> _Exercise details_
The records below are to be transcribed exactly from their first line to the line that has "EXPLANATION: CAPITALS LAW.INDICATE", inclusive, with every picture omitted.

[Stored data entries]
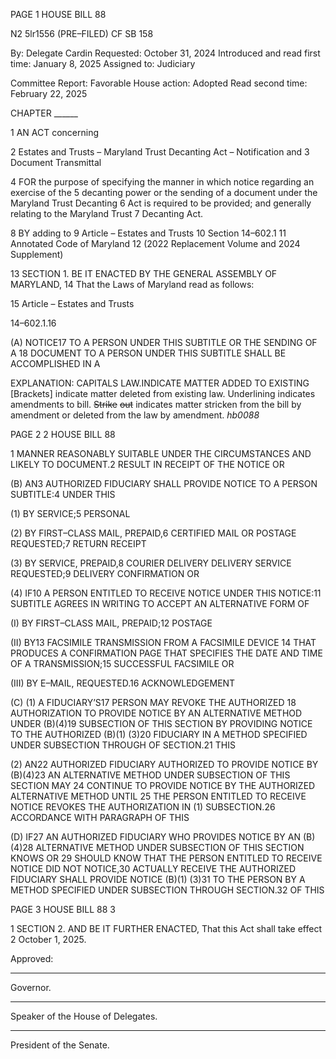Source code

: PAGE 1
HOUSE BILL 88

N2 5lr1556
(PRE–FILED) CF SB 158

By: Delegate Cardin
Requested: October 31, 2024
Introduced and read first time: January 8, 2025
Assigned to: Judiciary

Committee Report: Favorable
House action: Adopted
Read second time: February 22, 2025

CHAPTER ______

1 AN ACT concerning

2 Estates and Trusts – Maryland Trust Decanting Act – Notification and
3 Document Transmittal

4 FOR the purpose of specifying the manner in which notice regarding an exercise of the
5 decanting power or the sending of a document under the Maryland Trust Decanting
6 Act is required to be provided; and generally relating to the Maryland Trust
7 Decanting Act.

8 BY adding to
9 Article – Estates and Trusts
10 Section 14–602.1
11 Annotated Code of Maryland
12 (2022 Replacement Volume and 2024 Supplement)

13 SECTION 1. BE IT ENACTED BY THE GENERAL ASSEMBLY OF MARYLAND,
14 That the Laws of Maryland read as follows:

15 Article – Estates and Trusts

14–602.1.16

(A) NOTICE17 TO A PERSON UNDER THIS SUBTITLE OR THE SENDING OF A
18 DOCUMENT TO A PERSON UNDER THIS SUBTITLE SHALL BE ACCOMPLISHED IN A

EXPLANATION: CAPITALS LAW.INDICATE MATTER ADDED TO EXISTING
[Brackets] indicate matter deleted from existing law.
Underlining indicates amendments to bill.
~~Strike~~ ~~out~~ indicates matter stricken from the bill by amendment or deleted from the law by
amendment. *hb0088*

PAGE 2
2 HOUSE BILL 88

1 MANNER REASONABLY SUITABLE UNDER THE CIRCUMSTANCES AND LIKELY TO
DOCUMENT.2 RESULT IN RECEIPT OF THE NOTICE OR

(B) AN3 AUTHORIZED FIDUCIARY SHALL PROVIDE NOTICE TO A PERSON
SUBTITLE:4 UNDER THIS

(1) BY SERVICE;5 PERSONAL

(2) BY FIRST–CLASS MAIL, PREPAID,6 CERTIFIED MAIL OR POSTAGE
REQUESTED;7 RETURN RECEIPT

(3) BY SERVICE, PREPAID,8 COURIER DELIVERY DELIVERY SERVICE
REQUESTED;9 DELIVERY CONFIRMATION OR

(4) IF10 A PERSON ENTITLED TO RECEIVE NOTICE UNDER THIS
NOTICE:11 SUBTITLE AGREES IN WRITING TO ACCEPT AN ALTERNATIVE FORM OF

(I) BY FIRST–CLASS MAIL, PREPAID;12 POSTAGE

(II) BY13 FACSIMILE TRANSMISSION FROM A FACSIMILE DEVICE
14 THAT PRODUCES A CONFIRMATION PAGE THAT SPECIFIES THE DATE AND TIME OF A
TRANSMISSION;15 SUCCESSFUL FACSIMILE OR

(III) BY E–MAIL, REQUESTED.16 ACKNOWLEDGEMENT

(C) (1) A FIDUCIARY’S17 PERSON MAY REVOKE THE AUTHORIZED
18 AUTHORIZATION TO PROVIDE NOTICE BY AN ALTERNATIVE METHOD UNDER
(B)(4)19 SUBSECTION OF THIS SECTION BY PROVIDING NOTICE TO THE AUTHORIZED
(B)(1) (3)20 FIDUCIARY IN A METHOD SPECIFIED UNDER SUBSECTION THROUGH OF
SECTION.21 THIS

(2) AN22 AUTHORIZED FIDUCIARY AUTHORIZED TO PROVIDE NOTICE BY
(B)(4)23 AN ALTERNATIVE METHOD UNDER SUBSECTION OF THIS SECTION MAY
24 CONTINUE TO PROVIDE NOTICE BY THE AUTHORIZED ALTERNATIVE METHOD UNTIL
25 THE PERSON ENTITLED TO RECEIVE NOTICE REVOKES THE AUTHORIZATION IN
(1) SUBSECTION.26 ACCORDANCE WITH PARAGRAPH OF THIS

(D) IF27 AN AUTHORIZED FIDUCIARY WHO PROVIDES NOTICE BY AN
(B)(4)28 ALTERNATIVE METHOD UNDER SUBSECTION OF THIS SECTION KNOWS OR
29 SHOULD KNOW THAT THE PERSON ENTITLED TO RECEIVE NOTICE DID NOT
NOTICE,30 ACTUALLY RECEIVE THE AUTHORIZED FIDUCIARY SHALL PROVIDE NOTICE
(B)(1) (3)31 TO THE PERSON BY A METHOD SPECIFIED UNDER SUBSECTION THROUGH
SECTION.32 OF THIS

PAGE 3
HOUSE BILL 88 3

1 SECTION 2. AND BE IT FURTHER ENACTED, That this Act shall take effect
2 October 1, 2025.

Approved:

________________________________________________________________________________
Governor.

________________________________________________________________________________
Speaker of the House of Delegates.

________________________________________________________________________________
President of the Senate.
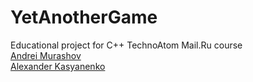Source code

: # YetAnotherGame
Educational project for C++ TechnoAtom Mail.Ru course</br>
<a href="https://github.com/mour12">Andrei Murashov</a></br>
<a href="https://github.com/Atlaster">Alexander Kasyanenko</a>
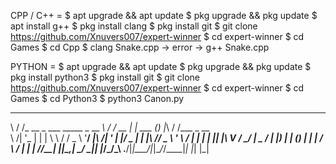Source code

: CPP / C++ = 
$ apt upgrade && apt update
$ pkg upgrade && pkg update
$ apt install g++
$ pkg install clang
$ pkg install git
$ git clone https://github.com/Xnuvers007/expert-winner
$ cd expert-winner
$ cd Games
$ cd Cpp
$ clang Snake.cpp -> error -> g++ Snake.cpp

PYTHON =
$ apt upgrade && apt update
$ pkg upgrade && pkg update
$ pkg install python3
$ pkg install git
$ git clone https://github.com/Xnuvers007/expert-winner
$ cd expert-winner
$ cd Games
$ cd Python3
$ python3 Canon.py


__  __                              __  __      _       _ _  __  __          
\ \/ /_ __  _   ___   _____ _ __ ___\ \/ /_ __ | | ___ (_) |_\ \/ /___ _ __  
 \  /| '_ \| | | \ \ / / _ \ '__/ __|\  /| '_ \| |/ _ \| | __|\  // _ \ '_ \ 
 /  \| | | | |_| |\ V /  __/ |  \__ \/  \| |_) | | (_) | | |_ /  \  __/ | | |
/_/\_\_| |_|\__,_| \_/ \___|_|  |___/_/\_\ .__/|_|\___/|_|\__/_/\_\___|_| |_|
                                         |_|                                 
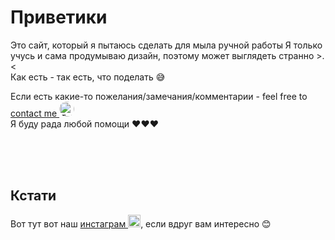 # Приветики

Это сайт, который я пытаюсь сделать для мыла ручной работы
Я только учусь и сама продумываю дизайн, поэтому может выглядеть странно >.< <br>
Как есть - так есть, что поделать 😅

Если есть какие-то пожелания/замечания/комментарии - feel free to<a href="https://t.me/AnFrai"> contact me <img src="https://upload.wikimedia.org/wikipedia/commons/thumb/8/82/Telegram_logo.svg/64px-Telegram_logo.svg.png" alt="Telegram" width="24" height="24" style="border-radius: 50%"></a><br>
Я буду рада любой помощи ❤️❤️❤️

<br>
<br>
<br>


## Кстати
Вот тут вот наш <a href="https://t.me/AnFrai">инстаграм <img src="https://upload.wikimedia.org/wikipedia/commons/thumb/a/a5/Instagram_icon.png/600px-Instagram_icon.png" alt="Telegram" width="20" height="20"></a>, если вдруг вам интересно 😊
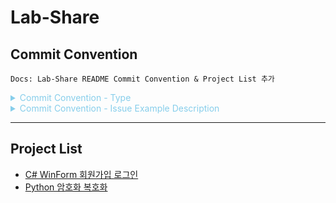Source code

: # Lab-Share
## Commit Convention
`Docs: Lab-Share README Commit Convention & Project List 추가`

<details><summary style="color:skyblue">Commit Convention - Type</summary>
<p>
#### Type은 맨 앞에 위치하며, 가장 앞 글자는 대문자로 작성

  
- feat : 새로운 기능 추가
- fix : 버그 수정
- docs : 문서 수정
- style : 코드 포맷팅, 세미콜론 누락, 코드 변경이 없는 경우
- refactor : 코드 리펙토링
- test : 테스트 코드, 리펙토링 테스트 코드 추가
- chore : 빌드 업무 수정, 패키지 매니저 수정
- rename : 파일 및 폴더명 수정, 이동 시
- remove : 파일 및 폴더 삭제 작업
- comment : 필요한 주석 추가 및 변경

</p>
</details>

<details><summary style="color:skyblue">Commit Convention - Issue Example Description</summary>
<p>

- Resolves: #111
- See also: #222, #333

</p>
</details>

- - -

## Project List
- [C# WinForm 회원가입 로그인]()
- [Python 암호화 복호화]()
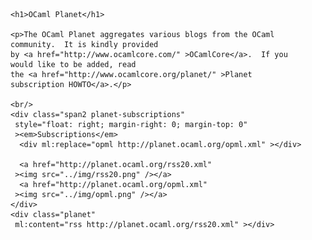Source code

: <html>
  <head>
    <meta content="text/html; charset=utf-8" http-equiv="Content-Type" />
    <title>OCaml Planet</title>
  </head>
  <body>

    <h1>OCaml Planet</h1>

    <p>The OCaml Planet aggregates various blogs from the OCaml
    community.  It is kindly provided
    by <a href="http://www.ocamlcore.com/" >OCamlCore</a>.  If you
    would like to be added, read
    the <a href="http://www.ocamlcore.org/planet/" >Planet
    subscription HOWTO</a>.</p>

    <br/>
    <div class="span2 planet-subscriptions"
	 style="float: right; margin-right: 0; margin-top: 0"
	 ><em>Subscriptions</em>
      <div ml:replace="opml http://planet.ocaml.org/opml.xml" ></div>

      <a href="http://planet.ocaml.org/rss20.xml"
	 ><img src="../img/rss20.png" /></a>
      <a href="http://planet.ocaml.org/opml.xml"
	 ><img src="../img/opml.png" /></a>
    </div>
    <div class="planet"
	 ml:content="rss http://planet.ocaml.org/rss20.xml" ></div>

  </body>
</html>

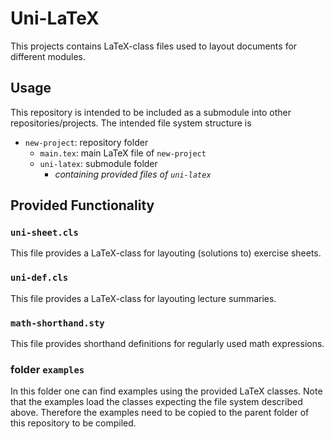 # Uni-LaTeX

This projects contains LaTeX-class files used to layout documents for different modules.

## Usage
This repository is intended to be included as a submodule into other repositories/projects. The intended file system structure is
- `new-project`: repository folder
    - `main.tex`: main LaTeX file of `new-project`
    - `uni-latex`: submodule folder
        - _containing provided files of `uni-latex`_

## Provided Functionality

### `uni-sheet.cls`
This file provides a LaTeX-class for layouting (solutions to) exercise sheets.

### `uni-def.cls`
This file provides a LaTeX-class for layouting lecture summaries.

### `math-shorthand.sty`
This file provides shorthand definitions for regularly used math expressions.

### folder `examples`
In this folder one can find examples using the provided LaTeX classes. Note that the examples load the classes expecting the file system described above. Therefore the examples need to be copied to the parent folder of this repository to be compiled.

> _Solution for this problem_
Source code

: PAGE 1
HOUSE BILL 88

N2 5lr1556
(PRE–FILED) CF SB 158

By: Delegate Cardin
Requested: October 31, 2024
Introduced and read first time: January 8, 2025
Assigned to: Judiciary

Committee Report: Favorable
House action: Adopted
Read second time: February 22, 2025

CHAPTER ______

1 AN ACT concerning

2 Estates and Trusts – Maryland Trust Decanting Act – Notification and
3 Document Transmittal

4 FOR the purpose of specifying the manner in which notice regarding an exercise of the
5 decanting power or the sending of a document under the Maryland Trust Decanting
6 Act is required to be provided; and generally relating to the Maryland Trust
7 Decanting Act.

8 BY adding to
9 Article – Estates and Trusts
10 Section 14–602.1
11 Annotated Code of Maryland
12 (2022 Replacement Volume and 2024 Supplement)

13 SECTION 1. BE IT ENACTED BY THE GENERAL ASSEMBLY OF MARYLAND,
14 That the Laws of Maryland read as follows:

15 Article – Estates and Trusts

14–602.1.16

(A) NOTICE17 TO A PERSON UNDER THIS SUBTITLE OR THE SENDING OF A
18 DOCUMENT TO A PERSON UNDER THIS SUBTITLE SHALL BE ACCOMPLISHED IN A

EXPLANATION: CAPITALS LAW.INDICATE MATTER ADDED TO EXISTING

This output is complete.